Without wanting to bore too much, but these details are essential for the proper understanding of the problem, there is a little rubber seal behind the door handle which lets water through in tiny amounts.

This rusts a tiny hinge and then the handle, when pulled with force by a careful lady owner who is carrying two arm-loads of shopping already, comes away from the door.

At first this problem is purely cosmetic but if left unattended to it will eventually come off. And it’s apparently quite a common one for Fiat 500 owners to have to deal with.

“Don’t ring the garage,” I said. “I will buy the part and fit it myself – it will save us a fortune and then we can use what we’ve saved to buy fun things like alcohol and burgers.”

In my head it was perfect. I would buy a new hinge (a genuine Fiat part costing £6, no less) print off the instructions of how to fit it and triumphantly do the job to a shower of man points and praise.

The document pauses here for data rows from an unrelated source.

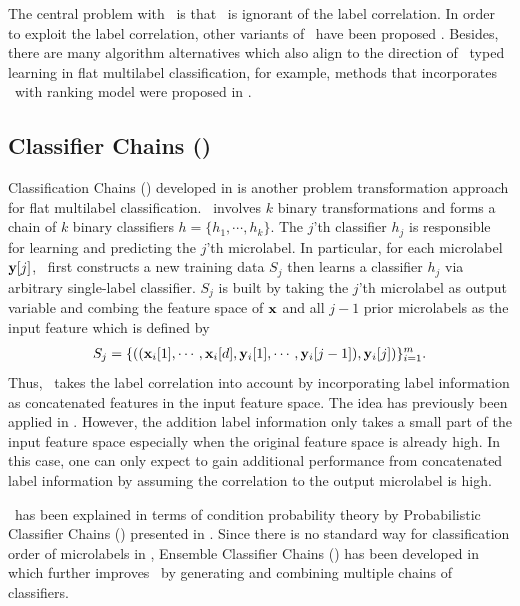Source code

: {The central problem with \mlknn\ is that \mlknn\ is ignorant of the label correlation.
In order to exploit the label correlation, other variants of \mlknn\ have been proposed \citep{Cheng09combining,Younes11a}.
Besides, there are many algorithm alternatives which also align to the direction of \knn\ typed learning in flat multilabel classification, for example, methods that incorporates \knn\ with ranking model were proposed in \citep{Brinker07case,Chiang12a}.


%
%
\subsection{Classifier Chains (\cc)}

Classification Chains (\cc) developed in \citep{Read09classifier,Read11classifier} is another problem transformation approach for flat multilabel classification.
\cc\ involves $k$ binary transformations and forms a chain of $k$ binary classifiers $h=\{h_1,\cdots,h_k\}$.
The $j$'th classifier $h_j$ is responsible for learning and predicting the $j$'th microlabel.
In particular, for each microlabel $\mathbf {y}[j]$, \cc\ first constructs a new training data $S_j$ then learns a classifier $h_j$ via arbitrary single-label classifier.
$S_j$ is built by taking the $j$'th microlabel as output variable and combing the feature space of $\mathbf {x}$ and all $j-1$ prior microlabels as the input feature which is defined by
\begin{align*}
	S_j = \{((\mathbf {x}_i[1],\cdots,\mathbf {x}_i[d],\mathbf {y}_i[1],\cdots,\mathbf {y}_i[j-1]),\mathbf {y}_i[j])\}_{i=1}^{m}.
\end{align*} 
Thus, \cc\ takes the label correlation into account by incorporating label information as concatenated features in the input feature space.
The idea has previously been applied in \citep{Godbole04discriminative}.
However, the addition label information only takes a small part of the input feature space especially when the original feature space is already high.
In this case, one can only expect to gain additional performance from concatenated label information by assuming the correlation to the output microlabel is high.

\cc\ has been explained in terms of condition probability theory by Probabilistic Classifier Chains (\pcc) presented in \citep{Read09classifier,Dembczynski10bayes}.
Since there is no standard way for classification order of microlabels in \cc, Ensemble Classifier Chains (\ecc) has been developed in \citep{Read11classifier} which further improves \cc\ by generating and combining multiple chains of classifiers. 


}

I was even going to film the job being done so that this article about how great I am could be accompanied with a step-by-step video for readers in similar peril.

I did the first two things on the list. I ordered the part and printed off the instructions.

But it was when I read a few forums on the subject I stalled.

I was still sure I could do the work – honestly I was – but with all the removal of trim and shiny plastic bits, I wondered if it was worth risking it on a car that wasn’t my own.

If it were my name on the paperwork, I’d have dove straight in, but I wasn’t risking doing any damage to a car that’s not mine.

The part lay in its jiffy bag on the kitchen table for a month or so, maybe longer depending on who you ask.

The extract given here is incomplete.